Right, ad for Bantam Books' Paranormal selections.

Fate magazine ad July 1973

A Few Close Encounters with the UFO Topic

Stearn focused on internal mysteries and didn’t write about flying saucers and aliens, however, there were a few mentions. In Stearn’s 1972 book, The Search for a Soul: Taylor Caldwell's Psychic Lives, Caldwell said that during the Biblical end of days, super intelligent space beings would arrive to destroy the earth.

Stearn lectured on Edgar Cayce at a convention focused on psychics, ESP, and faith healers, PSI ’74, in St. Petersburg, Florida, on Aug. 2, 3 and 4, 1974. Their program included a token UFO guest, billed as “Charles Hickson, UFO witness." For more on the convention, see: PSI ‘74: Psychics and the UFO Witness from Pascagoula.

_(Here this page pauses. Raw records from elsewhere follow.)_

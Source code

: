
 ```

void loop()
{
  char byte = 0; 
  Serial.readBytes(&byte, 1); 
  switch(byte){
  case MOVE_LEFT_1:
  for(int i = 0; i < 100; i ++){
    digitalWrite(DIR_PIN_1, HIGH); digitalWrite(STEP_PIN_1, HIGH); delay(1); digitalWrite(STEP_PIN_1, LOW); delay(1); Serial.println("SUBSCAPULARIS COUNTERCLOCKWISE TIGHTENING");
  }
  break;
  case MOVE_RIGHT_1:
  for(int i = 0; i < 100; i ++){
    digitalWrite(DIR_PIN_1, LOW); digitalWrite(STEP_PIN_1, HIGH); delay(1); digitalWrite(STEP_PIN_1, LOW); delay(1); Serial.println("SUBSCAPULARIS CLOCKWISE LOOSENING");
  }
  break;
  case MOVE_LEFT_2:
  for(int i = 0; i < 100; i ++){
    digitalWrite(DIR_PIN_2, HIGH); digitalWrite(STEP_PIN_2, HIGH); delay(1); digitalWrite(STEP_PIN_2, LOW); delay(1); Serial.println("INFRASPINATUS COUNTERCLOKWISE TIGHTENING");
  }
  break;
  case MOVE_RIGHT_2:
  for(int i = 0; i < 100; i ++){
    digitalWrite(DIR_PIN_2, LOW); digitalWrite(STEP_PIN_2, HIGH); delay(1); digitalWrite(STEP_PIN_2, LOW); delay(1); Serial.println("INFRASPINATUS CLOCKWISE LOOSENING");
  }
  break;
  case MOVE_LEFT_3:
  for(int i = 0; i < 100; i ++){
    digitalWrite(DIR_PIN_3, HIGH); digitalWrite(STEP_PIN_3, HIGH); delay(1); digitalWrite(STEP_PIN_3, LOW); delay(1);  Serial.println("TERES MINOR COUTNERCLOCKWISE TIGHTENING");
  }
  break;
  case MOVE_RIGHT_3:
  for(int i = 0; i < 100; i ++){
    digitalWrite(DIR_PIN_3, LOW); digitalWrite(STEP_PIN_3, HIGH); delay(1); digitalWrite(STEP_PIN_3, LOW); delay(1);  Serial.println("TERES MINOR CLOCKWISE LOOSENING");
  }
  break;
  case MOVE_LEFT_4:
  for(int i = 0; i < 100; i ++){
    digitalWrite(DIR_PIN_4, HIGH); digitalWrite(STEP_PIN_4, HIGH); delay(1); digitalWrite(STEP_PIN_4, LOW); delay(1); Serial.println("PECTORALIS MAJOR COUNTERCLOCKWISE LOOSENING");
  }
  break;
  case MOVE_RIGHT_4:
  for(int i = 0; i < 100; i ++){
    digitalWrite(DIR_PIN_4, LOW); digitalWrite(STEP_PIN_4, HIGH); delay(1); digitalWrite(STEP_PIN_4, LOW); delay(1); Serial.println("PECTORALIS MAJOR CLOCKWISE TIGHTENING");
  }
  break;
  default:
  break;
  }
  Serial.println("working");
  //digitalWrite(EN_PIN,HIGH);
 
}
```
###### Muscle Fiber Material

Sarasota Herald Tribune, July 21, 1974

UFOs surfaced again in Stearn’s 1980 book, The Truth about Elvis (1982 retitle: Elvis: His Spiritual Journey). The back cover said that Elvis Presley, “…believed in reincarnation, astrology, and UFO's…  Here is the largely unknown story of Elvis’ relationship with Larry Geller, his spiritual mentor…” Geller said that Elvis and his father Vernon had a UFO sighting once at Graceland. It reminded Vernon that on the night Elvis was born there had been an unexplained blue glow (that seemed to herald his arrival).

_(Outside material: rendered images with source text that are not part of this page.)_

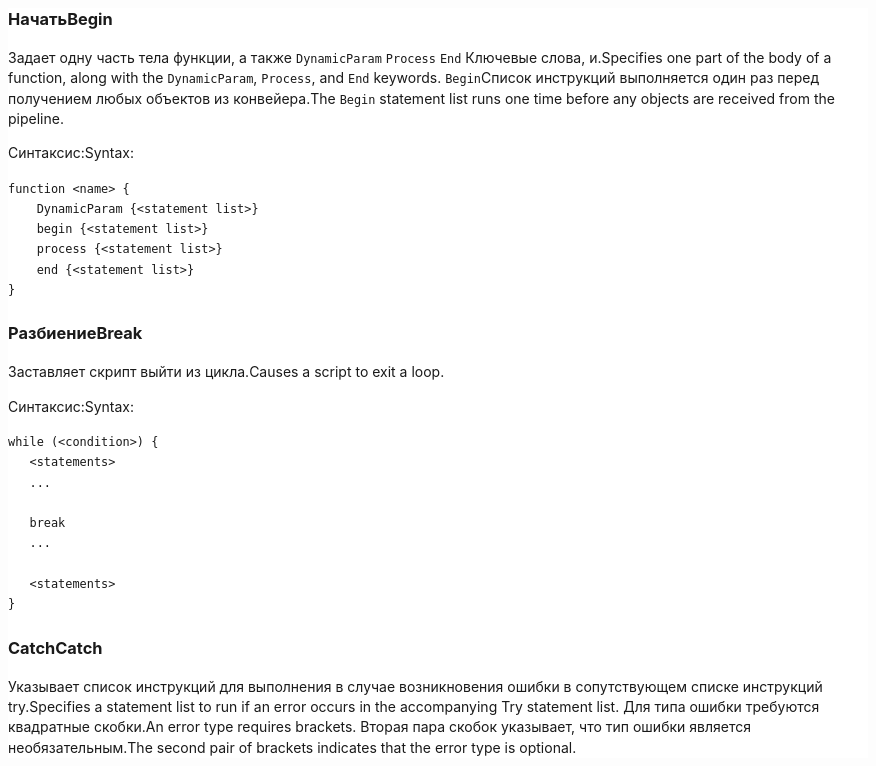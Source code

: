 ### <a name="begin"></a><span data-ttu-id="1a43b-182">Начать</span><span class="sxs-lookup"><span data-stu-id="1a43b-182">Begin</span></span>

<span data-ttu-id="1a43b-183">Задает одну часть тела функции, а также `DynamicParam` `Process` `End` Ключевые слова, и.</span><span class="sxs-lookup"><span data-stu-id="1a43b-183">Specifies one part of the body of a function, along with the `DynamicParam`, `Process`, and `End` keywords.</span></span> <span data-ttu-id="1a43b-184">`Begin`Список инструкций выполняется один раз перед получением любых объектов из конвейера.</span><span class="sxs-lookup"><span data-stu-id="1a43b-184">The `Begin` statement list runs one time before any objects are received from the pipeline.</span></span>

<span data-ttu-id="1a43b-185">Синтаксис:</span><span class="sxs-lookup"><span data-stu-id="1a43b-185">Syntax:</span></span>

```Syntax
function <name> {
    DynamicParam {<statement list>}
    begin {<statement list>}
    process {<statement list>}
    end {<statement list>}
}
```

### <a name="break"></a><span data-ttu-id="1a43b-186">Разбиение</span><span class="sxs-lookup"><span data-stu-id="1a43b-186">Break</span></span>

<span data-ttu-id="1a43b-187">Заставляет скрипт выйти из цикла.</span><span class="sxs-lookup"><span data-stu-id="1a43b-187">Causes a script to exit a loop.</span></span>

<span data-ttu-id="1a43b-188">Синтаксис:</span><span class="sxs-lookup"><span data-stu-id="1a43b-188">Syntax:</span></span>

```Syntax
while (<condition>) {
   <statements>
   ...

   break
   ...

   <statements>
}
```

### <a name="catch"></a><span data-ttu-id="1a43b-189">Catch</span><span class="sxs-lookup"><span data-stu-id="1a43b-189">Catch</span></span>

<span data-ttu-id="1a43b-190">Указывает список инструкций для выполнения в случае возникновения ошибки в сопутствующем списке инструкций try.</span><span class="sxs-lookup"><span data-stu-id="1a43b-190">Specifies a statement list to run if an error occurs in the accompanying Try statement list.</span></span> <span data-ttu-id="1a43b-191">Для типа ошибки требуются квадратные скобки.</span><span class="sxs-lookup"><span data-stu-id="1a43b-191">An error type requires brackets.</span></span> <span data-ttu-id="1a43b-192">Вторая пара скобок указывает, что тип ошибки является необязательным.</span><span class="sxs-lookup"><span data-stu-id="1a43b-192">The second pair of brackets indicates that the error type is optional.</span></span>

Stearn attended other conferences where UFOs were in the mix, such as the Whole Earth Expo at the Pasadena Convention Center, May 13 -15, 1988. A review from Pursuit magazine:

“…with holistic health, spiritual healing, channeling, UFO contactees and cases, psychic performances, reincarnation and meditation… at least a dozen speakers or shows going on at any one time…talks by Dr. Andrija Puharich, Budd Hopkins, Tom Bearden, Whitley Strieber, Linda Goodman, Ralph Blum, Timothy Leary, Jess Stearn, Elizabeth Clare Prophet, Charles Thomas Cayce, Stanton Friedman, Bill Moore, Edith Fiore, Jack Houck, Brad Steiger, etc., etc…”

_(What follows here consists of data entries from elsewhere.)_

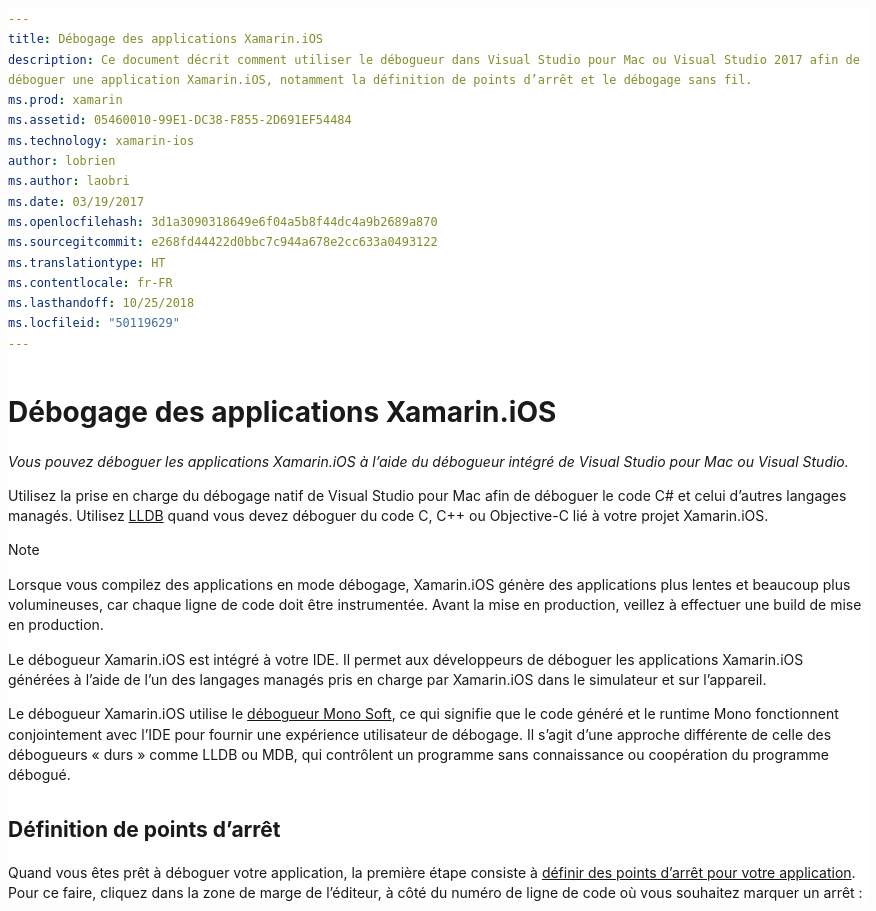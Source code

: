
 ```yaml
---
title: Débogage des applications Xamarin.iOS
description: Ce document décrit comment utiliser le débogueur dans Visual Studio pour Mac ou Visual Studio 2017 afin de déboguer une application Xamarin.iOS, notamment la définition de points d’arrêt et le débogage sans fil.
ms.prod: xamarin
ms.assetid: 05460010-99E1-DC38-F855-2D691EF54484
ms.technology: xamarin-ios
author: lobrien
ms.author: laobri
ms.date: 03/19/2017
ms.openlocfilehash: 3d1a3090318649e6f04a5b8f44dc4a9b2689a870
ms.sourcegitcommit: e268fd44422d0bbc7c944a678e2cc633a0493122
ms.translationtype: HT
ms.contentlocale: fr-FR
ms.lasthandoff: 10/25/2018
ms.locfileid: "50119629"
---
```

# <a name="debugging-xamarinios-apps"></a>Débogage des applications Xamarin.iOS

_Vous pouvez déboguer les applications Xamarin.iOS à l’aide du débogueur intégré de Visual Studio pour Mac ou Visual Studio._

Utilisez la prise en charge du débogage natif de Visual Studio pour Mac afin de déboguer le code C# et celui d’autres langages managés. Utilisez [LLDB](http://lldb.llvm.org/tutorial.html) quand vous devez déboguer du code C, C++ ou Objective-C lié à votre projet Xamarin.iOS.


> [!NOTE]
> Lorsque vous compilez des applications en mode débogage, Xamarin.iOS génère des applications plus lentes et beaucoup plus volumineuses, car chaque ligne de code doit être instrumentée. Avant la mise en production, veillez à effectuer une build de mise en production.

Le débogueur Xamarin.iOS est intégré à votre IDE. Il permet aux développeurs de déboguer les applications Xamarin.iOS générées à l’aide de l’un des langages managés pris en charge par Xamarin.iOS dans le simulateur et sur l’appareil.

Le débogueur Xamarin.iOS utilise le [débogueur Mono Soft](http://www.mono-project.com/docs/advanced/runtime/docs/soft-debugger/), ce qui signifie que le code généré et le runtime Mono fonctionnent conjointement avec l’IDE pour fournir une expérience utilisateur de débogage. Il s’agit d’une approche différente de celle des débogueurs « durs » comme LLDB ou MDB, qui contrôlent un programme sans connaissance ou coopération du programme débogué.

## <a name="setting-breakpoints"></a>Définition de points d’arrêt

Quand vous êtes prêt à déboguer votre application, la première étape consiste à [définir des points d’arrêt pour votre application](https://github.com/xamarin/recipes/tree/master/Recipes/cross-platform/ide/debugging/set_a_breakpoint). Pour ce faire, cliquez dans la zone de marge de l’éditeur, à côté du numéro de ligne de code où vous souhaitez marquer un arrêt :
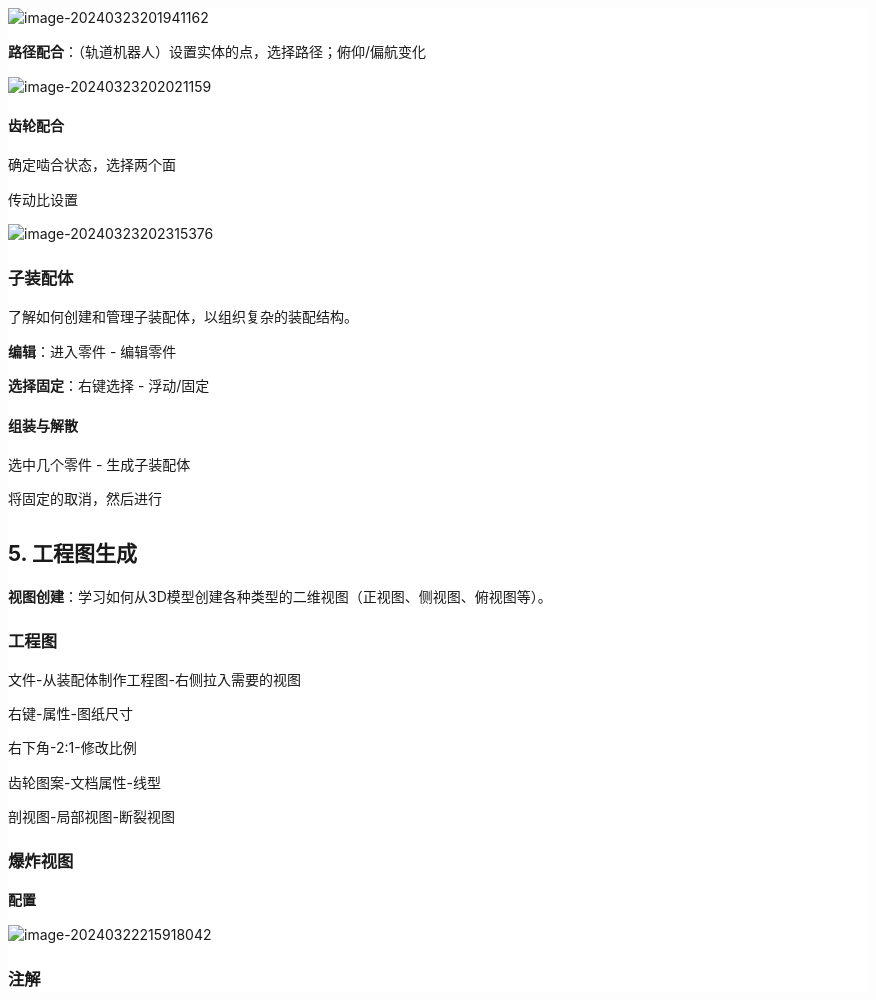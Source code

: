 ![image-20240323201941162](https://philfan-pic.oss-cn-beijing.aliyuncs.com/img/image-20240323201941162.png)

**路径配合**：（轨道机器人）设置实体的点，选择路径；俯仰/偏航变化

![image-20240323202021159](https://philfan-pic.oss-cn-beijing.aliyuncs.com/img/image-20240323202021159.png)

#### 齿轮配合

确定啮合状态，选择两个面

传动比设置

![image-20240323202315376](https://philfan-pic.oss-cn-beijing.aliyuncs.com/img/image-20240323202315376.png)

### **子装配体**

了解如何创建和管理子装配体，以组织复杂的装配结构。

**编辑**：进入零件 - 编辑零件

**选择固定**：右键选择 - 浮动/固定

#### 组装与解散

选中几个零件 - 生成子装配体

将固定的取消，然后进行

## 5. 工程图生成

**视图创建**：学习如何从3D模型创建各种类型的二维视图（正视图、侧视图、俯视图等）。





### 工程图

文件-从装配体制作工程图-右侧拉入需要的视图

右键-属性-图纸尺寸

右下角-2:1-修改比例

齿轮图案-文档属性-线型

剖视图-局部视图-断裂视图

### 爆炸视图

**配置**

![image-20240322215918042](https://philfan-pic.oss-cn-beijing.aliyuncs.com/img/image-20240322215918042.png)



### 注解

Stearn kept writing through the years and was interviewed about his latest book in The Jackson Hole Guide, Sept. 12, 1990. By the 90s, many of the psychic topics he’d been written about had been rebranded as “Remote Viewing.” Stearn’s last book was published in 1998, and he died at the age of 87. His obituary appeared in the Los Angeles Times, April 1, 2002. No mention was made of the time Stearn had written a series of articles examining the topic of flying saucers from other worlds.

 

Stearn’s 1959 Story on Saucer Cultists

Back in 1959, Jess Stearn had a lot to say about UFOs. His four-part article series appeared in the New York Daily News from July 13-16, 1959. Curiously, his well-researched, far-ranging examination did not mention two extremes, Contactee George Adamski or Donald E. Keyhoe of NICAP. Filling their roles was George King of the Aetherius Society, leader of an actual flying saucer region, and for contrast, members of Civilian Saucer Intelligence of New York, advocating a scientific study of UFOs.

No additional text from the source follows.